Elements of a New National Healthcare Program
Are individual mandates good or bad? If you believe healthcare is solely an individual matter and should be outside the purview of the government, then there is little you can contribute to the discussion on crafting a new national healthcare program. However, if you can agree that good healthcare for all is a desirable objective, can move beyond ideology and keep an open mind on how that is accomplished, there is much you can add. The same is true for those who accept the premise that good healthcare for all is a desirable objective, but believe that can only be accomplished with a single payer system.
The elements of a new national healthcare program should include:
Broadest possible coverage and care—for all who need it;
Choice of healthcare insurers and plans;
Encouragement and payment to healthcare providers for results, not services;
Sustainable costs.
Individual Mandates
To many, the elimination of “Individual Mandates,” is an absolute requirement for any new program. Arguments range from the right not to be forced to “buy” insurance they do not want and the inefficient manner in which the individual mandate operates. As for the latter, there is merit to the argument and there is no question that if such a mandate is included in a new program, the rules under which it operates must change dramatically. But before discussing this issue, let’s consider the issue whether there should even be an individual mandate.

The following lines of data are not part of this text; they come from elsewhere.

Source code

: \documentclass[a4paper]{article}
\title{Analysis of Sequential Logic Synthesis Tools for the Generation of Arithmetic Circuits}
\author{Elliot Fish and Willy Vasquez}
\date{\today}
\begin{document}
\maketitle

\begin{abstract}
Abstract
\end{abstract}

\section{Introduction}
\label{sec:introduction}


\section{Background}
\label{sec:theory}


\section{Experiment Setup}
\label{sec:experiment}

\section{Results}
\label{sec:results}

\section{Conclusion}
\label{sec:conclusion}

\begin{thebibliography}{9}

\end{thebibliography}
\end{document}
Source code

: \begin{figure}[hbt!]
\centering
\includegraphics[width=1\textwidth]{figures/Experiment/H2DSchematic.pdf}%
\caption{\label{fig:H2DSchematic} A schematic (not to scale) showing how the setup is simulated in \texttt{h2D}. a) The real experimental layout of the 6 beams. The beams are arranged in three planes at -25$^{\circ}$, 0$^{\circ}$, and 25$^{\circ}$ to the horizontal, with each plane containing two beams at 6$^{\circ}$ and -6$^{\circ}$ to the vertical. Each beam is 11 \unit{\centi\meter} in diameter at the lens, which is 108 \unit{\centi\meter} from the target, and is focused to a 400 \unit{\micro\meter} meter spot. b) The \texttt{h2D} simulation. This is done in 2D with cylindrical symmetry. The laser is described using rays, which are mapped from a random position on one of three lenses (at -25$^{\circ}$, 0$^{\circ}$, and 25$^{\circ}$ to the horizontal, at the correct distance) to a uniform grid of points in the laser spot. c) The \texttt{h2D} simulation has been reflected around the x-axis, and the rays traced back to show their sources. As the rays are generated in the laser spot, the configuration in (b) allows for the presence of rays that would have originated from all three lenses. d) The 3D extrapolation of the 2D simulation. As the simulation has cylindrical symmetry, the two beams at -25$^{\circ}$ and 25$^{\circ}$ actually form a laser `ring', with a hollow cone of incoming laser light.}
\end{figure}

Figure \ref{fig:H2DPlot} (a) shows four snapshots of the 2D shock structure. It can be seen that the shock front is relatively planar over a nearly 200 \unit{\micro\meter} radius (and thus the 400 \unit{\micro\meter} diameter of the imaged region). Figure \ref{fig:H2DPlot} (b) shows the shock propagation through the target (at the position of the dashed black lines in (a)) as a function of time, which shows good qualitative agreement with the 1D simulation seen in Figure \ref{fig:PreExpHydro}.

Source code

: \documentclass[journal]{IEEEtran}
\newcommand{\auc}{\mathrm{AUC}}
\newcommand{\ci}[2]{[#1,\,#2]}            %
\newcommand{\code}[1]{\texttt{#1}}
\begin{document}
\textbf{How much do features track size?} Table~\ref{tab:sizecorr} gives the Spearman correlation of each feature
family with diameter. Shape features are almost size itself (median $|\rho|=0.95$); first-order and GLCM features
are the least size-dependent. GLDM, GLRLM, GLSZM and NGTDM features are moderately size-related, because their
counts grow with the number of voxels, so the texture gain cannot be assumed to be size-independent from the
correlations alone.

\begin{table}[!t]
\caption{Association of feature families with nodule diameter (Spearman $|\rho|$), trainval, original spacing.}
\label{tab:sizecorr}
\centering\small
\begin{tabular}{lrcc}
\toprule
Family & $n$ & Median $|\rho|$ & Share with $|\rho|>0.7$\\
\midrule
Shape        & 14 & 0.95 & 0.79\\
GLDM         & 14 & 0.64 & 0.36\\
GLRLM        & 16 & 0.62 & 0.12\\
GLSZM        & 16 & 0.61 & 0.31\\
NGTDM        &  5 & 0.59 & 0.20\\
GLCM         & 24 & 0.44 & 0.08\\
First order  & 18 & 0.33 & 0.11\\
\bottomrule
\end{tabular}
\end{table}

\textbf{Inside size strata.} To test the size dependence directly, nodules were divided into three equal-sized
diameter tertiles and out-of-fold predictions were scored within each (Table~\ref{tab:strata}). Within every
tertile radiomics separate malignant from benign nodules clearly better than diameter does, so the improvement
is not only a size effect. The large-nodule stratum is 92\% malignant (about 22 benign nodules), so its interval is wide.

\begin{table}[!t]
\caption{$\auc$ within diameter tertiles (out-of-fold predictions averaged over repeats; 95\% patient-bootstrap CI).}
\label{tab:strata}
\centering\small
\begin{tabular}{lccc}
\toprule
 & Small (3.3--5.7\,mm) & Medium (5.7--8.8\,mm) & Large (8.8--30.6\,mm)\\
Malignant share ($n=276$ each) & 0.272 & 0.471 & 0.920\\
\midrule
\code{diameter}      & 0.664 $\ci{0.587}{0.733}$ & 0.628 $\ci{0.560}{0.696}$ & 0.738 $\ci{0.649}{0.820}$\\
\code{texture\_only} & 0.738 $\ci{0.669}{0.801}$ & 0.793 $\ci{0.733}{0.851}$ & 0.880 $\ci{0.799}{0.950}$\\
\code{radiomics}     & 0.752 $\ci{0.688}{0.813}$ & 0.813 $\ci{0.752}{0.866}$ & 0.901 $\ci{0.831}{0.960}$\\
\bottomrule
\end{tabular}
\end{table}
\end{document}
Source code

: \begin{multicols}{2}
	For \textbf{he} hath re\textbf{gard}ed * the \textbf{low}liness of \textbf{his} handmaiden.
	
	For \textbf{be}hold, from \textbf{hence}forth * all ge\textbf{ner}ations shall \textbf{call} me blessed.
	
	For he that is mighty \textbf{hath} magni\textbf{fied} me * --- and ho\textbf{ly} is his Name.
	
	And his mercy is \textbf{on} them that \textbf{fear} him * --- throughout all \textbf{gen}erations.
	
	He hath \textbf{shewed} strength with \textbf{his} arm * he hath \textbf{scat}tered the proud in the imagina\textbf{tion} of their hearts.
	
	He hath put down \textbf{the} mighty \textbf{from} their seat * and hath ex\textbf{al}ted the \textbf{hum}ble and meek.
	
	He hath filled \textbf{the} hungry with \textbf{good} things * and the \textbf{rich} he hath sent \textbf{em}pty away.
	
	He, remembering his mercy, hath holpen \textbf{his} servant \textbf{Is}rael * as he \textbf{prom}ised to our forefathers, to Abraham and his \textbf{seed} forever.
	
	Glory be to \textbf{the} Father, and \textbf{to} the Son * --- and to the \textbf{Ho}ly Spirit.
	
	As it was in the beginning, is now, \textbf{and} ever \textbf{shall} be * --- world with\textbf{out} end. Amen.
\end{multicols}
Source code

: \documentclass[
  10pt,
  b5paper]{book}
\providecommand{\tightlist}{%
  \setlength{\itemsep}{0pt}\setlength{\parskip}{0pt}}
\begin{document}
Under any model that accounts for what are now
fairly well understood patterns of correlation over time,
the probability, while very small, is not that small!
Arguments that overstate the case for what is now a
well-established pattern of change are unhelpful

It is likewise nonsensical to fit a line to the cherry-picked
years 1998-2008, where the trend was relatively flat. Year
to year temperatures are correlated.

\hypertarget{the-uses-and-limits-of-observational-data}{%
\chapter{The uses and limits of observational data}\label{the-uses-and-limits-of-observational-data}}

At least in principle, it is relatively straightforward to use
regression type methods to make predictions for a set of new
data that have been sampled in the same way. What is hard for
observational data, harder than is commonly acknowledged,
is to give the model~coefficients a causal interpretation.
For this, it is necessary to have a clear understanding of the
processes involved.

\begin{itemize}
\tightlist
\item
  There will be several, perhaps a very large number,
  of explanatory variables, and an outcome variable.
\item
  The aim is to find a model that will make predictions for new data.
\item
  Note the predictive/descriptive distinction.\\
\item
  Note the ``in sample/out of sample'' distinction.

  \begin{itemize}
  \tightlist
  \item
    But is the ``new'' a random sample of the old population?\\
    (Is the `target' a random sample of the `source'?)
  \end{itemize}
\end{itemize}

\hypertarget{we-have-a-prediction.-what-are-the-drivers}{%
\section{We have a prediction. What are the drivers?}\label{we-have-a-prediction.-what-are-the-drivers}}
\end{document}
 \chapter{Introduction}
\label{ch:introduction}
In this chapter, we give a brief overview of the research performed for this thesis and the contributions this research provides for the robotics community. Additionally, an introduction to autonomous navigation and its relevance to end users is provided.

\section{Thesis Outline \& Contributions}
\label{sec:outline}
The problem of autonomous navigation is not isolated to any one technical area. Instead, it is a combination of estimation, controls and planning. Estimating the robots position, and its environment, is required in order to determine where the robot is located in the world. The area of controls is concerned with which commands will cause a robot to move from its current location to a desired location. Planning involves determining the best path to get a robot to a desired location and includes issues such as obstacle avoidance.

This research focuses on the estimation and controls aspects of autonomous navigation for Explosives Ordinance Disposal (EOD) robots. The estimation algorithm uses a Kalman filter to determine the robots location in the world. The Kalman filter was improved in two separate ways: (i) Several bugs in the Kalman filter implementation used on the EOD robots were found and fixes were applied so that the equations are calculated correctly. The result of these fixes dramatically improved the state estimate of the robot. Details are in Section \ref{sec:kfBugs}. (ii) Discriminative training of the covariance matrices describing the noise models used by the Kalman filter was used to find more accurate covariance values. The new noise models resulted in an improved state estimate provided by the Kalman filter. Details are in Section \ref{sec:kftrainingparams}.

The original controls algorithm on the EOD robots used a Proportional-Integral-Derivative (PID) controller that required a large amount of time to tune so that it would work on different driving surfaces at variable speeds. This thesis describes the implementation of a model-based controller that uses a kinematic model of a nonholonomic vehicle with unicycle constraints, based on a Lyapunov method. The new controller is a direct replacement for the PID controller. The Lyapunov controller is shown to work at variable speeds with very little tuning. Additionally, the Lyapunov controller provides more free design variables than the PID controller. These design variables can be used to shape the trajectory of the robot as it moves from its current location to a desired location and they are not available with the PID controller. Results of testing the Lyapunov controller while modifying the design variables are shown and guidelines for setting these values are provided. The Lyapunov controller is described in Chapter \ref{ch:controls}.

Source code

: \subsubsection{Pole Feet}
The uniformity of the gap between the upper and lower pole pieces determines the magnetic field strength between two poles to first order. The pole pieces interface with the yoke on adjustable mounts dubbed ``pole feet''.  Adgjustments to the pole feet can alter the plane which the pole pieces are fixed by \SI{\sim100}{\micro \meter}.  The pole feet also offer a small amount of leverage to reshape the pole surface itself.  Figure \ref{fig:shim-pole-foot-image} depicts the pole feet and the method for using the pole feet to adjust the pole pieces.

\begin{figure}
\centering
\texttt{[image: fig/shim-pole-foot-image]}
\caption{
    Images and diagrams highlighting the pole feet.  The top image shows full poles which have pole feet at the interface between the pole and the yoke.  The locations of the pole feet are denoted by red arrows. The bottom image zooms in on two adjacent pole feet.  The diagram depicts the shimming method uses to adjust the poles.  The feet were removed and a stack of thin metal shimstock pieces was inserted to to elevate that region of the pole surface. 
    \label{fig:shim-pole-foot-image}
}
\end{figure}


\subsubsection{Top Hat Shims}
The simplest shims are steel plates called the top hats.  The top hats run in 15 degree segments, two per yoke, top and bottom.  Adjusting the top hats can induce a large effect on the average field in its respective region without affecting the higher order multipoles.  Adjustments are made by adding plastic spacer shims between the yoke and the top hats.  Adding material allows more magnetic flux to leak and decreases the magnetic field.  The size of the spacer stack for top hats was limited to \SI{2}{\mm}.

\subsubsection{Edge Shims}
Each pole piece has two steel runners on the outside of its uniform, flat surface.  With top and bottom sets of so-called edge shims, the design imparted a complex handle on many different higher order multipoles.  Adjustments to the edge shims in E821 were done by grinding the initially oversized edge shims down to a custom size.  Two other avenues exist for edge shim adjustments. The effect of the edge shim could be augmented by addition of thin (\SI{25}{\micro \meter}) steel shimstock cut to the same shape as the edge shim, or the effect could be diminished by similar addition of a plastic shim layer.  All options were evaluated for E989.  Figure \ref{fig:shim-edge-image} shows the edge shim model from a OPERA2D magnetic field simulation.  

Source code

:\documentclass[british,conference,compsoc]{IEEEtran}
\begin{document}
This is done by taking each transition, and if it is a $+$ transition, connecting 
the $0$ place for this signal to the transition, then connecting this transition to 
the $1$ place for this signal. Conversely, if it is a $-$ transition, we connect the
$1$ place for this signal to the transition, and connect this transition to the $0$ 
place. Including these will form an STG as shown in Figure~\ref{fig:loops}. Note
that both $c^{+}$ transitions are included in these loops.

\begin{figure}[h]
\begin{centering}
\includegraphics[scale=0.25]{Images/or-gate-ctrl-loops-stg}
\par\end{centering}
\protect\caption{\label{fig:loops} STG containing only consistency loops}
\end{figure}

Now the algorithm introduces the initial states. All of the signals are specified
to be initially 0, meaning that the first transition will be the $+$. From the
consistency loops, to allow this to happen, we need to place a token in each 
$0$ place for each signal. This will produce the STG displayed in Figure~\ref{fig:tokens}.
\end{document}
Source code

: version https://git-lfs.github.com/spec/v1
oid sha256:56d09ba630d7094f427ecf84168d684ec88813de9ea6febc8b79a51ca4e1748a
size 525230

William Frist, a Tennessee Republican, former U.S. Senate Majority Leader and a heart surgeon wrote a 2009 op-ed piece in U.S News & World Report entitled, An Individual Mandate for Health Insurance Would Benefit All. He began by stating, “I believe in limited government and individual responsibility, cherish the freedom to choose, and generally oppose individual mandates—except where markets fail, individuals suffer, and society pays a hefty price.” He then went on to list three principles on which the argument for an individual mandate rests:
“First, it would achieve fairness. No family in America should fear bankruptcy because of an accident, a child’s cancer, or a heart attack. That is the purpose of insurance. An individual mandate is the only way to achieve affordable insurance coverage for every American in a pluralistic, public-private sector…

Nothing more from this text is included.